* **Problem requirements**:
Copy each line of the records exactly, stopping only after the line that contains "2. Identifier: A" has been written, and leave pictures out.

+++ Excerpted data +++

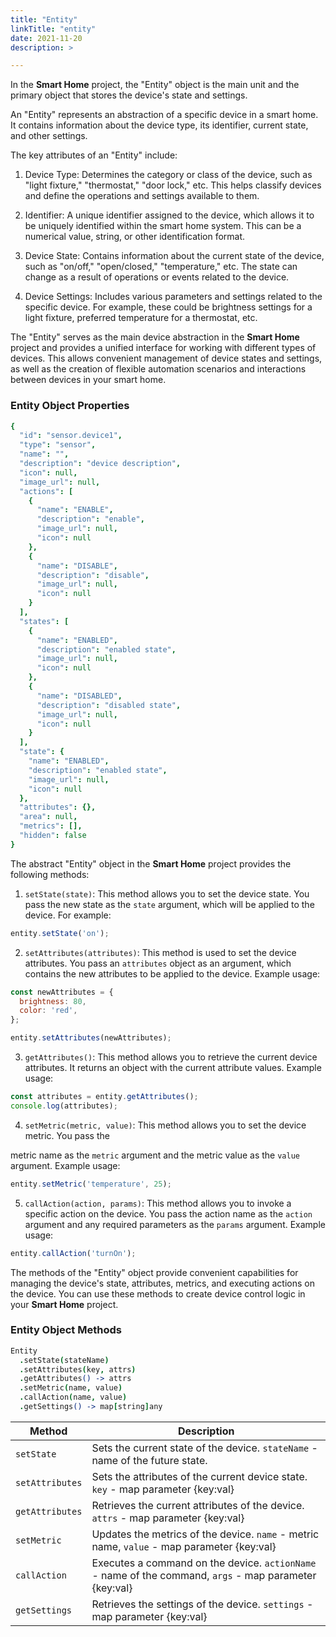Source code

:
 ```yaml
---
title: "Entity"
linkTitle: "entity"
date: 2021-11-20
description: >

---
```


In the **Smart Home** project, the "Entity" object is the main unit and the primary object that stores the device's state and settings.

An "Entity" represents an abstraction of a specific device in a smart home. It contains information about the device type, its identifier, current state, and other settings.

The key attributes of an "Entity" include:

1. Device Type: Determines the category or class of the device, such as "light fixture," "thermostat," "door lock," etc. This helps classify devices and define the operations and settings available to them.

2. Identifier: A unique identifier assigned to the device, which allows it to be uniquely identified within the smart home system. This can be a numerical value, string, or other identification format.

3. Device State: Contains information about the current state of the device, such as "on/off," "open/closed," "temperature," etc. The state can change as a result of operations or events related to the device.

4. Device Settings: Includes various parameters and settings related to the specific device. For example, these could be brightness settings for a light fixture, preferred temperature for a thermostat, etc.

The "Entity" serves as the main device abstraction in the **Smart Home** project and provides a unified interface for working with different types of devices. This allows convenient management of device states and settings, as well as the creation of flexible automation scenarios and interactions between devices in your smart home.

### Entity Object Properties
```coffeescript
{
  "id": "sensor.device1",
  "type": "sensor",
  "name": "",
  "description": "device description",
  "icon": null,
  "image_url": null,
  "actions": [
    {
      "name": "ENABLE",
      "description": "enable",
      "image_url": null,
      "icon": null
    },
    {
      "name": "DISABLE",
      "description": "disable",
      "image_url": null,
      "icon": null
    }
  ],
  "states": [
    {
      "name": "ENABLED",
      "description": "enabled state",
      "image_url": null,
      "icon": null
    },
    {
      "name": "DISABLED",
      "description": "disabled state",
      "image_url": null,
      "icon": null
    }
  ],
  "state": {
    "name": "ENABLED",
    "description": "enabled state",
    "image_url": null,
    "icon": null
  },
  "attributes": {},
  "area": null,
  "metrics": [],
  "hidden": false
}
```

The abstract "Entity" object in the **Smart Home** project provides the following methods:

1. `setState(state)`: This method allows you to set the device state. You pass the new state as the `state` argument, which will be applied to the device. For example:

```javascript
entity.setState('on');
```

2. `setAttributes(attributes)`: This method is used to set the device attributes. You pass an `attributes` object as an argument, which contains the new attributes to be applied to the device. Example usage:

```javascript
const newAttributes = {
  brightness: 80,
  color: 'red',
};

entity.setAttributes(newAttributes);
```

3. `getAttributes()`: This method allows you to retrieve the current device attributes. It returns an object with the current attribute values. Example usage:

```javascript
const attributes = entity.getAttributes();
console.log(attributes);
```

4. `setMetric(metric, value)`: This method allows you to set the device metric. You pass the

metric name as the `metric` argument and the metric value as the `value` argument. Example usage:

```javascript
entity.setMetric('temperature', 25);
```

5. `callAction(action, params)`: This method allows you to invoke a specific action on the device. You pass the action name as the `action` argument and any required parameters as the `params` argument. Example usage:

```javascript
entity.callAction('turnOn');
```

The methods of the "Entity" object provide convenient capabilities for managing the device's state, attributes, metrics, and executing actions on the device. You can use these methods to create device control logic in your **Smart Home** project.

### Entity Object Methods

```coffeescript
Entity
  .setState(stateName)
  .setAttributes(key, attrs)
  .getAttributes() -> attrs
  .setMetric(name, value)
  .callAction(name, value)
  .getSettings() -> map[string]any
```

| Method | Description |
|--------|-------------|
| `setState` | Sets the current state of the device. `stateName` - name of the future state. |
| `setAttributes` | Sets the attributes of the current device state. `key` - map parameter {key:val} |
| `getAttributes` | Retrieves the current attributes of the device. `attrs` - map parameter {key:val} |
| `setMetric` | Updates the metrics of the device. `name` - metric name, `value` - map parameter {key:val} |
| `callAction` | Executes a command on the device. `actionName` - name of the command, `args` - map parameter {key:val} |
| `getSettings` | Retrieves the settings of the device. `settings` - map parameter {key:val} |

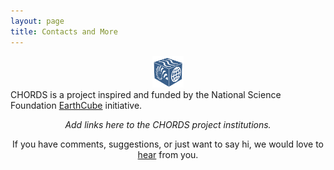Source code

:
 ```yaml
---
layout: page
title: Contacts and More
---
```


<div class="container">
<div class="row">
  <div class="col-sm-2"  style="text-align: center;">
    <img alt="title" src="images/earthcube_small.png" style="width: 50px; height: 50px;">
  </div>
  <div class="col-sm-10">
   CHORDS is a project inspired and funded by the National Science Foundation 
   <a href="http://earthcube.org/">EarthCube</a> initiative.
  </div>
</div>
<p/>
<div class="row">
  <div class="col-sm-12"  style="text-align: center;">
    <em>Add links here to the CHORDS project institutions.</em>
  </div>
</div>
</div>
<p/>
<div  align="center">
If you have comments, suggestions, or just want to say hi, we would love to <a href="mailto:{{ site.author.email }}" title="Email CHORDS">hear</a> from you.
</div>


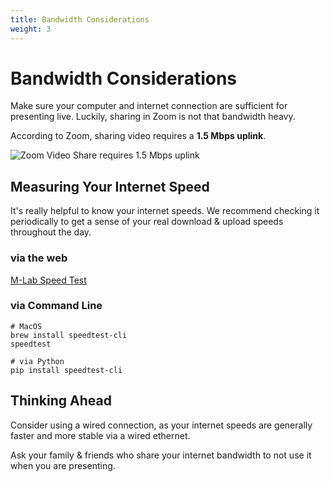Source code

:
 ```yaml
---
title: Bandwidth Considerations
weight: 3
---
```


# Bandwidth Considerations

Make sure your computer and internet connection are sufficient for presenting live. Luckily, sharing in Zoom is not that bandwidth heavy.

According to Zoom, sharing video requires a **1.5 Mbps uplink**.

![Zoom Video Share requires 1.5 Mbps uplink](/zoom-share-video-clip.png)

## Measuring Your Internet Speed

It's really helpful to know your internet speeds. We recommend checking it periodically to get a sense of your real download & upload speeds throughout the day.

### via the web

[M-Lab Speed Test](https://speed.measurementlab.net/#/)

### via Command Line

```
# MacOS
brew install speedtest-cli
speedtest

# via Python
pip install speedtest-cli
```

## Thinking Ahead

Consider using a wired connection, as your internet speeds are generally faster and more stable via a wired ethernet.

Ask your family & friends who share your internet bandwidth to not use it when you are presenting.
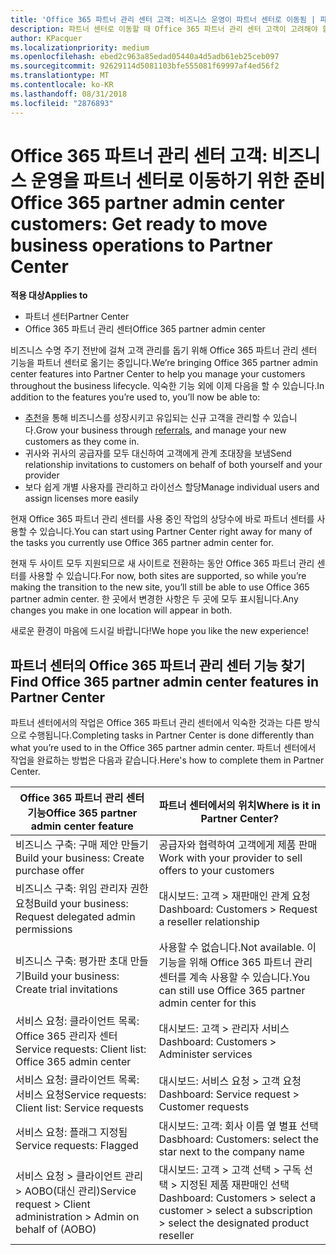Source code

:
 ```yaml
---
title: 'Office 365 파트너 관리 센터 고객: 비즈니스 운영이 파트너 센터로 이동됨 | 파트너 센터'
description: 파트너 센터로 이동할 때 Office 365 파트너 관리 센터 고객이 고려해야 할 주요 사항
author: KPacquer
ms.localizationpriority: medium
ms.openlocfilehash: ebed2c963a85edad05440a4d5adb61eb25ceb097
ms.sourcegitcommit: 92629114d5081103bfe555081f69997af4ed56f2
ms.translationtype: MT
ms.contentlocale: ko-KR
ms.lasthandoff: 08/31/2018
ms.locfileid: "2876893"
---
```

# <a name="office-365-partner-admin-center-customers-get-ready-to-move-business-operations-to-partner-center"></a><span data-ttu-id="6acbf-103">Office 365 파트너 관리 센터 고객: 비즈니스 운영을 파트너 센터로 이동하기 위한 준비</span><span class="sxs-lookup"><span data-stu-id="6acbf-103">Office 365 partner admin center customers: Get ready to move business operations to Partner Center</span></span>

**<span data-ttu-id="6acbf-104">적용 대상</span><span class="sxs-lookup"><span data-stu-id="6acbf-104">Applies to</span></span>** 

- <span data-ttu-id="6acbf-105">파트너 센터</span><span class="sxs-lookup"><span data-stu-id="6acbf-105">Partner Center</span></span>
- <span data-ttu-id="6acbf-106">Office 365 파트너 관리 센터</span><span class="sxs-lookup"><span data-stu-id="6acbf-106">Office 365 partner admin center</span></span>

<span data-ttu-id="6acbf-107">비즈니스 수명 주기 전반에 걸쳐 고객 관리를 돕기 위해 Office 365 파트너 관리 센터 기능을 파트너 센터로 옮기는 중입니다.</span><span class="sxs-lookup"><span data-stu-id="6acbf-107">We’re bringing Office 365 partner admin center features into Partner Center to help you manage your customers throughout the business lifecycle.</span></span> <span data-ttu-id="6acbf-108">익숙한 기능 외에 이제 다음을 할 수 있습니다.</span><span class="sxs-lookup"><span data-stu-id="6acbf-108">In addition to the features you’re used to, you’ll now be able to:</span></span> 

*  <span data-ttu-id="6acbf-109">[추천](referrals.md)을 통해 비즈니스를 성장시키고 유입되는 신규 고객을 관리할 수 있습니다.</span><span class="sxs-lookup"><span data-stu-id="6acbf-109">Grow your business through [referrals](referrals.md), and manage your new customers as they come in.</span></span>
*  <span data-ttu-id="6acbf-110">귀사와 귀사의 공급자를 모두 대신하여 고객에게 관계 초대장을 보냄</span><span class="sxs-lookup"><span data-stu-id="6acbf-110">Send relationship invitations to customers on behalf of both yourself and your provider</span></span>
*  <span data-ttu-id="6acbf-111">보다 쉽게 개별 사용자를 관리하고 라이선스 할당</span><span class="sxs-lookup"><span data-stu-id="6acbf-111">Manage individual users and assign licenses more easily</span></span>

<span data-ttu-id="6acbf-112">현재 Office 365 파트너 관리 센터를 사용 중인 작업의 상당수에 바로 파트너 센터를 사용할 수 있습니다.</span><span class="sxs-lookup"><span data-stu-id="6acbf-112">You can start using Partner Center right away for many of the tasks you currently use Office 365 partner admin center for.</span></span> 

<span data-ttu-id="6acbf-113">현재 두 사이트 모두 지원되므로 새 사이트로 전환하는 동안 Office 365 파트너 관리 센터를 사용할 수 있습니다.</span><span class="sxs-lookup"><span data-stu-id="6acbf-113">For now, both sites are supported, so while you’re making the transition to the new site, you’ll still be able to use Office 365 partner admin center.</span></span> <span data-ttu-id="6acbf-114">한 곳에서 변경한 사항은 두 곳에 모두 표시됩니다.</span><span class="sxs-lookup"><span data-stu-id="6acbf-114">Any changes you make in one location will appear in both.</span></span>

<span data-ttu-id="6acbf-115">새로운 환경이 마음에 드시길 바랍니다!</span><span class="sxs-lookup"><span data-stu-id="6acbf-115">We hope you like the new experience!</span></span>

## <a name="find-office-365-partner-admin-center-features-in-partner-center"></a><span data-ttu-id="6acbf-116">파트너 센터의 Office 365 파트너 관리 센터 기능 찾기</span><span class="sxs-lookup"><span data-stu-id="6acbf-116">Find Office 365 partner admin center features in Partner Center</span></span>

<span data-ttu-id="6acbf-117">파트너 센터에서의 작업은 Office 365 파트너 관리 센터에서 익숙한 것과는 다른 방식으로 수행됩니다.</span><span class="sxs-lookup"><span data-stu-id="6acbf-117">Completing tasks in Partner Center is done differently than what you’re used to in the Office 365 partner admin center.</span></span> <span data-ttu-id="6acbf-118">파트너 센터에서 작업을 완료하는 방법은 다음과 같습니다.</span><span class="sxs-lookup"><span data-stu-id="6acbf-118">Here's how to complete them in Partner Center.</span></span>

| <span data-ttu-id="6acbf-119">Office 365 파트너 관리 센터 기능</span><span class="sxs-lookup"><span data-stu-id="6acbf-119">Office 365 partner admin center feature</span></span>                       | <span data-ttu-id="6acbf-120">파트너 센터에서의 위치</span><span class="sxs-lookup"><span data-stu-id="6acbf-120">Where is it in Partner Center?</span></span> | 
|   -----------------------------------------------  | -------------- |
| <span data-ttu-id="6acbf-121">비즈니스 구축: 구매 제안 만들기</span><span class="sxs-lookup"><span data-stu-id="6acbf-121">Build your business: Create purchase offer</span></span> | <span data-ttu-id="6acbf-122">공급자와 협력하여 고객에게 제품 판매</span><span class="sxs-lookup"><span data-stu-id="6acbf-122">Work with your provider to sell offers to your customers</span></span> |
| <span data-ttu-id="6acbf-123">비즈니스 구축: 위임 관리자 권한 요청</span><span class="sxs-lookup"><span data-stu-id="6acbf-123">Build your business: Request delegated admin permissions</span></span> | <span data-ttu-id="6acbf-124">대시보드: 고객 > 재판매인 관계 요청</span><span class="sxs-lookup"><span data-stu-id="6acbf-124">Dashboard: Customers > Request a reseller relationship</span></span> |
| <span data-ttu-id="6acbf-125">비즈니스 구축: 평가판 초대 만들기</span><span class="sxs-lookup"><span data-stu-id="6acbf-125">Build your business: Create trial invitations</span></span> | <span data-ttu-id="6acbf-126">사용할 수 없습니다.</span><span class="sxs-lookup"><span data-stu-id="6acbf-126">Not available.</span></span> <span data-ttu-id="6acbf-127">이 기능을 위해 Office 365 파트너 관리 센터를 계속 사용할 수 있습니다.</span><span class="sxs-lookup"><span data-stu-id="6acbf-127">You can still use Office 365 partner admin center for this</span></span> |
| <span data-ttu-id="6acbf-128">서비스 요청: 클라이언트 목록: Office 365 관리자 센터</span><span class="sxs-lookup"><span data-stu-id="6acbf-128">Service requests: Client list: Office 365 admin center</span></span> | <span data-ttu-id="6acbf-129">대시보드: 고객 > 관리자 서비스</span><span class="sxs-lookup"><span data-stu-id="6acbf-129">Dashboard: Customers > Administer services</span></span> |
| <span data-ttu-id="6acbf-130">서비스 요청: 클라이언트 목록: 서비스 요청</span><span class="sxs-lookup"><span data-stu-id="6acbf-130">Service requests: Client list: Service requests</span></span> | <span data-ttu-id="6acbf-131">대시보드: 서비스 요청 > 고객 요청</span><span class="sxs-lookup"><span data-stu-id="6acbf-131">Dashboard: Service request > Customer requests</span></span> |
| <span data-ttu-id="6acbf-132">서비스 요청: 플래그 지정됨</span><span class="sxs-lookup"><span data-stu-id="6acbf-132">Service requests: Flagged</span></span> | <span data-ttu-id="6acbf-133">대시보드: 고객: 회사 이름 옆 별표 선택</span><span class="sxs-lookup"><span data-stu-id="6acbf-133">Dasbhoard: Customers: select the star next to the company name</span></span> |
| <span data-ttu-id="6acbf-134">서비스 요청 > 클라이언트 관리 > AOBO(대신 관리)</span><span class="sxs-lookup"><span data-stu-id="6acbf-134">Service request > Client administration > Admin on behalf of (AOBO)</span></span> | <span data-ttu-id="6acbf-135">대시보드: 고객 > 고객 선택 > 구독 선택 > 지정된 제품 재판매인 선택</span><span class="sxs-lookup"><span data-stu-id="6acbf-135">Dashboard: Customers > select a customer > select a subscription > select the designated product reseller</span></span> |

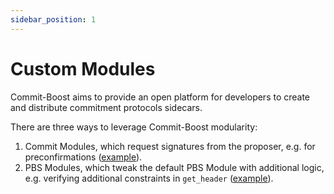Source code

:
 ```yaml
---
sidebar_position: 1
---
```


# Custom Modules

Commit-Boost aims to provide an open platform for developers to create and distribute commitment protocols sidecars.

There are three ways to leverage Commit-Boost modularity:

1. Commit Modules, which request signatures from the proposer, e.g. for preconfirmations ([example](https://github.com/Commit-Boost/commit-boost-client/tree/78bdc47bf89082f4d1ea302f9a3f86f609966b28/examples/da_commit)).
2. PBS Modules, which tweak the default PBS Module with additional logic, e.g. verifying additional constraints in `get_header` ([example](https://github.com/Commit-Boost/commit-boost-client/tree/78bdc47bf89082f4d1ea302f9a3f86f609966b28/examples/status_api)).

+++

* **Your solution**:
Source code

:
 ```yaml
---
title: "Entity"
linkTitle: "entity"
date: 2021-11-20
description: >

---
```


In the **Smart Home** project, the "Entity" object is the main unit and the primary object that stores the device's state and settings.

An "Entity" represents an abstraction of a specific device in a smart home. It contains information about the device type, its identifier, current state, and other settings.

The key attributes of an "Entity" include:

1. Device Type: Determines the category or class of the device, such as "light fixture," "thermostat," "door lock," etc. This helps classify devices and define the operations and settings available to them.

2. Identifier: A unique identifier assigned to the device, which allows it to be uniquely identified within the smart home system. This can be a numerical value, string, or other identification format.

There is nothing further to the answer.